# Advice needed! Do not want to live with in law!



## alegna (Sep 21, 2011)

My fiance wants us to live with his mother after we get married. 
In the beginning of our relationship I did not foresee a problem with this, but as we have been together for 7 years and things have happened along the way I realized that I do not want the mother-in-law to be living with us. Her living habits are not very compatible with myself. Is this bad of me?

He is the only son that his mother has and his parents are divorced. He has a sister that cannot live accommodate the mother. His father is out of the picture. Their family history (as to any family) is a complicated one. His mother is incapable of taking care of herself and has stated that she does not want to work anymore and wants people to take care of her. His grandmother tried setting her up in hopes that she can meet someone and remarry, but that did not work out too well. The mother-in-law is currently out of town and living with the grandmother/her mom. 

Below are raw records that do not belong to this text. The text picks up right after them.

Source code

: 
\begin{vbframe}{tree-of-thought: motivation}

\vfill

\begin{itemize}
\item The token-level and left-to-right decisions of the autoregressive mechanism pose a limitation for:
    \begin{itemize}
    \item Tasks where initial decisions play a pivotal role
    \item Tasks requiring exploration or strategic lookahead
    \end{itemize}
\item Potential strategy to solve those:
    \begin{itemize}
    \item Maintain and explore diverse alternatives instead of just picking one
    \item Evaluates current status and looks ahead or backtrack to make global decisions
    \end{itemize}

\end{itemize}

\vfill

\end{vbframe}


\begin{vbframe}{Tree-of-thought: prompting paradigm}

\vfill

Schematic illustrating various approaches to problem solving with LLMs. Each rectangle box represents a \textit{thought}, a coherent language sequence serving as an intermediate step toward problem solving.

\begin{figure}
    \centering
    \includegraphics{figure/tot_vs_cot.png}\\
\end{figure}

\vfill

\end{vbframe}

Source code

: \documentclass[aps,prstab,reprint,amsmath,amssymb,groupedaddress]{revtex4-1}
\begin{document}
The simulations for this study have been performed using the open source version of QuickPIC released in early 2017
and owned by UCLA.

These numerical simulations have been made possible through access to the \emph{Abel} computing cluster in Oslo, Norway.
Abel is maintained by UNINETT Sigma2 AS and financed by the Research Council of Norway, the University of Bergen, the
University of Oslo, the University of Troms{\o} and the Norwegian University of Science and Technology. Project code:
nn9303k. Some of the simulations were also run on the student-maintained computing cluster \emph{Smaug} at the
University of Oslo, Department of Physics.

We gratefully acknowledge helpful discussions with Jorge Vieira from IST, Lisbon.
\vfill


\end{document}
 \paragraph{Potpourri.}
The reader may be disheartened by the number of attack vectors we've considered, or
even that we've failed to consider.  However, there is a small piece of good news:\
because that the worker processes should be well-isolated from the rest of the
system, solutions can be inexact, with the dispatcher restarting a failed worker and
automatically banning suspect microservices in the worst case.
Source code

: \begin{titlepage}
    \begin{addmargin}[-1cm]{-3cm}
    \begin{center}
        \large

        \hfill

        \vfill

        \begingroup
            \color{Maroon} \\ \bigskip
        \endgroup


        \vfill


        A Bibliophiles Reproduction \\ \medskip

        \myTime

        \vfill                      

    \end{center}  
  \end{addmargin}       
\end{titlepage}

My fiance and I have discussed this and I mentioned that we can perhaps get her own apartment. He mentioned "sure, if we can afford it". With trying to save for a house and wedding expenses that we must pay on our own, it might not be possible to get her a place. Once we are married, the mother-in-law expects to move in with us. I don't know what to do and how to convey to the fiance that I do not want have the mother-in-law living with us once we have married/settled. He keeps saying that she expects it and that as a son he needs to take care of his mother. I am not trying to paint the picture that he needs to choose, because I don't want him to. I understand that his mom is an important part of his life, but if he chooses his life with me I want my position in our relationship to be strong and that he does not always "run-to-mommy" because that is how I feel sometimes. I would rather have our lives together begin steady without unnecessary drama/complications. I don't want the mother-in-law to feel that I do not like her, as that is not the case. I just want her to visit our home and family/kids that we will eventually have together and not be a constant presence such as living in the same house. I am open to hear what your opinions are!


----------



## Junior (Sep 22, 2011)

alegna said:


> My fiance wants us to live with his mother after we get married.
> In the beginning of our relationship I did not foresee a problem with this, but as we have been together for 7 years and things have happened along the way I realized that I do not want the mother-in-law to be living with us. Her living habits are not very compatible with myself. Is this bad of me?
> 
> He is the only son that his mother has and his parents are divorced. He has a sister that cannot live accommodate the mother. His father is out of the picture. Their family history (as to any family) is a complicated one. His mother is incapable of taking care of herself and has stated that she does not want to work anymore and wants people to take care of her. His grandmother tried setting her up in hopes that she can meet someone and remarry, but that did not work out too well. The mother-in-law is currently out of town and living with the grandmother/her mom.
> ...


I understand your frustration with this. The whole point of marriage is so that you guys can spend a life together; His mother isn't getting married with you guys.

Basically, Two options. His love for his mother seems to be normal. I personally will do anything for my mom she raised me! But there's a fine line especially with you guys getting married.

Explain that you want to build a life with him and a family with him. That if he cares that much about his mother there is other ways to take care of her without her moving in. 

I know you brought up the idea that you can save money and possibly get her an apartment. First off that's very considerate of you and that he should take that into account! But remember you have finances to pay also. With all do respect, Going out of your way to pay for another apartment will bring you and your husband financial distress(From the way you explained the finances).

The best way to go about it is trying to show him other ways to help her without her moving in.

If in fact you can't seem to help educate him to try and go about a different way of helping her; Maybe marriage should wait?

Voice your opinion clearly and in a kind way. I'm sure you could help him balance his family with your life.

- Junior


----------